LA ACEQUIA de SAN RAFAEL del GUIQUE, otherwise known as the
San Rafael del Guique Community Ditch,
Plaintiff-Appellant,
vs.
Ernesto LOPEZ, Defendant-Appellee

No. 7237

SUPREME COURT OF NEW MEXICO

1963-NMSC-134, 72 N.M. 349, 383 P.2d 826

July 15, 1963

Proceeding by commissioners of community ditch to collect delinquent assessments for salary of mayordomo and expense of maintaining ditch. The District Court, Rio Arriba County, James M. Scarborough, D.J., dismissed the complaint, and the aggrieved parties appealed. The Supreme Court, Compton, C.J., held that no remedy exists for collection of assessments for salary of mayordomo and expense of maintaining community ditch except deprivation of delinquent party of right to use of water until payment is made, and commissioners of community ditch are confined to remedy afforded.

COUNSEL

Charles B. Barker, Santa Fe, for appellant.

No appearance in Supreme Court by appellee.

JUDGES

Compton, Chief Justice. Chavez and Noble, JJ., concur.

AUTHOR: COMPTON

OPINION

{*350} {1} This is an appeal from an order dismissing appellant's complaint. The cause arose in the Justice of the Peace Court of Rio Arriba County wherein the appellant recovered judgment in amount of $199.12 allegedly due it by appellee for fatigue work, assessment for repairs, and maintenance of a community ditch in which the appellee owns a water right.

{2} Upon appeal, the district court dismissed the complaint on the ground there existed no legal basis for the suit, and this appeal followed.

{3} The facts are not in dispute. The appellee is one of the owners of water rights in the community ditch, and is the owner of lands irrigable from the same. During the years 1957, 1958 and 1959, the commissioners of the community ditch, in the performance of the duty imposed upon them by statute, made certain assessments against the appellee for salary of mayordomo, for fatigue work assessed and not performed by appellee, and for the repair and maintenance of the ditch in order to keep it in condition for supplying water to the several owners of water in the ditch and the owners of land irrigated therefrom. The total assessments against appellee during the three years for the purposes stated, amounted to $299.12 upon which the appellee paid the sum of $100.00.

{4} The controlling question is whether paragraph 11, session laws 1897, as amended by 1, Ch. 44, session laws 1903, and 5, Ch. 1, session laws 1895, being §§ 75-14-21 and 24 respectively, 1953 Comp., afford the appellant a remedy by direct action for the {*351} recovery of such delinquent assessments.

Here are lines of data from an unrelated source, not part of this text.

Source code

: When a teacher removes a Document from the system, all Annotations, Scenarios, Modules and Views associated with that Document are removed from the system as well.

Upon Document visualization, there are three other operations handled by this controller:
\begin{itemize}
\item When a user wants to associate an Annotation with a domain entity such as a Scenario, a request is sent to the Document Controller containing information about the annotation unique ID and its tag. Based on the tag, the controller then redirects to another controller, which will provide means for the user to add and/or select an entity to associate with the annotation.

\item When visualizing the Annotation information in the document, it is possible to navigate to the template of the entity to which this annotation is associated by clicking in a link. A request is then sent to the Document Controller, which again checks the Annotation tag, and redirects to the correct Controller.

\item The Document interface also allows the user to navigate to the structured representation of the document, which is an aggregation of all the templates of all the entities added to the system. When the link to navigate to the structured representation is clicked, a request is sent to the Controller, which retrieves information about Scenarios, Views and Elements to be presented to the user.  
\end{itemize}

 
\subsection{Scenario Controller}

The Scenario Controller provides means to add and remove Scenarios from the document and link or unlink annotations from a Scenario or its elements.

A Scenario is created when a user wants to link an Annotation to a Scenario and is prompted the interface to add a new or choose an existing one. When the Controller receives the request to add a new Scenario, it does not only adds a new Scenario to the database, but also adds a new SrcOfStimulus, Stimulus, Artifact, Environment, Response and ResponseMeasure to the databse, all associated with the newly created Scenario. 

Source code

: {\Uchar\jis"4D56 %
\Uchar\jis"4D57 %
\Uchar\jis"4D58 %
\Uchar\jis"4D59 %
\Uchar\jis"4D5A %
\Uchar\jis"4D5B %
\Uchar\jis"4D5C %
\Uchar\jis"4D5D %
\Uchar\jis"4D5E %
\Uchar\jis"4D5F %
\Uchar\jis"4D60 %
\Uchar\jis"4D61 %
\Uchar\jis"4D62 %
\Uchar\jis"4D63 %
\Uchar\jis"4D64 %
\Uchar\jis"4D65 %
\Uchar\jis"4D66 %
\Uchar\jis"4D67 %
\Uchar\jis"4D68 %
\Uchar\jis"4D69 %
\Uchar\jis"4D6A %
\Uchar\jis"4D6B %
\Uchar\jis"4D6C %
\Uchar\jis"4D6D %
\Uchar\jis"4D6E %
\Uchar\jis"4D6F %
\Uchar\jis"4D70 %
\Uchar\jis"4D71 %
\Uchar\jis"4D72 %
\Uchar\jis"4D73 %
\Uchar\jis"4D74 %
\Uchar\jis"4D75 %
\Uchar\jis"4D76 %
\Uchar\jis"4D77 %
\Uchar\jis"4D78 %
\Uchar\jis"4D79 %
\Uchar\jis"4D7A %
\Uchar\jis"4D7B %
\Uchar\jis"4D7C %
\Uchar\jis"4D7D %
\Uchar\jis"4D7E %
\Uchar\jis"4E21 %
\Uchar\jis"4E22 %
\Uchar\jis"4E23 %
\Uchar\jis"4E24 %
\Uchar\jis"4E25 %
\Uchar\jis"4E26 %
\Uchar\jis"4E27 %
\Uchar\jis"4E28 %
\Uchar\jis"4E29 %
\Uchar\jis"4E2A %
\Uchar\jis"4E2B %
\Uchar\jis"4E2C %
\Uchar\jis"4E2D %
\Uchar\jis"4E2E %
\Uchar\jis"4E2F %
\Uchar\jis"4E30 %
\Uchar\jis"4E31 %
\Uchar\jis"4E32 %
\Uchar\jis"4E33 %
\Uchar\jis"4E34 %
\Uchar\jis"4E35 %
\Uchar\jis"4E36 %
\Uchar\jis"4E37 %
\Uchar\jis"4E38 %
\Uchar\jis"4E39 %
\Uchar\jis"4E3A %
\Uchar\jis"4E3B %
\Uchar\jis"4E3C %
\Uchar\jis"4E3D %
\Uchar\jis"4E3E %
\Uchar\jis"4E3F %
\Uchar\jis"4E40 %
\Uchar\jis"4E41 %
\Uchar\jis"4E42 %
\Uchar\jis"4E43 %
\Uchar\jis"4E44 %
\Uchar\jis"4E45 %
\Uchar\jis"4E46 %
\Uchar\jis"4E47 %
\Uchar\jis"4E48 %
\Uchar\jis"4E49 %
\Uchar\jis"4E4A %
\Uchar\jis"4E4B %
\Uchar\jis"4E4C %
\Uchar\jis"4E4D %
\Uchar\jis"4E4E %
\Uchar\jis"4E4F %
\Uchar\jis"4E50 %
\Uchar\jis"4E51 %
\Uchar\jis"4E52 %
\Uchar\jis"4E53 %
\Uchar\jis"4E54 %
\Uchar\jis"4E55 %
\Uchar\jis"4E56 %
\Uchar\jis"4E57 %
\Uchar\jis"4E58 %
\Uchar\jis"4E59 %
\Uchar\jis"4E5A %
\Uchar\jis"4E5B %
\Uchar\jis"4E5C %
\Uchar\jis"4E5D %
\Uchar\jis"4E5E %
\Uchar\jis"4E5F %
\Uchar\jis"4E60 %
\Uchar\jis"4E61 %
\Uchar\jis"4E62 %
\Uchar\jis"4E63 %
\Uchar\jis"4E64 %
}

The pertinent provisions of the statutes read:

Section 75-14-21:

"The commissioners shall assess fatigue work or tasks of all parties owning water rights in said community ditches or acequias, and shall have power to contract and be contracted with and also to make all necessary assessments to provide funds for the payment of the salary of the mayordomo and other legitimate expenses incident to the proper conduct and maintenance of the acequias under their charge. * * *"

Section 75-14-24:

"No person who has, after due notice, failed or refused to do his work, or pay the amount assessed against him in lieu of said work upon said acequia or ditch, shall be allowed to take or use any water from the same or any contra acequia or lateral thereof, whilst default in such payment or failure to do such work continues."

{5} We think this court definitely answered the question in La Mesa Community Ditch v. Appelzoeller, 19 N.M. 75, 140 P. 1051. The court there said:

"No remedy is provided for the collection by the officers of the community acequia, of the assessments so levied, except the deprivation of the delinquent party of the right to the use of the water until payment is made, and the community officers are necessarily confined to the remedy given. This would appear to be adequate and complete remedy, for the member of the community must have water for the irrigation of his lands. * * *"

{6} But appellant argues that the statement is mere dicta. We think not, but be that as it may; the statement is both logical and correct.

{7} The judgment should be affirmed, and it is so ordered.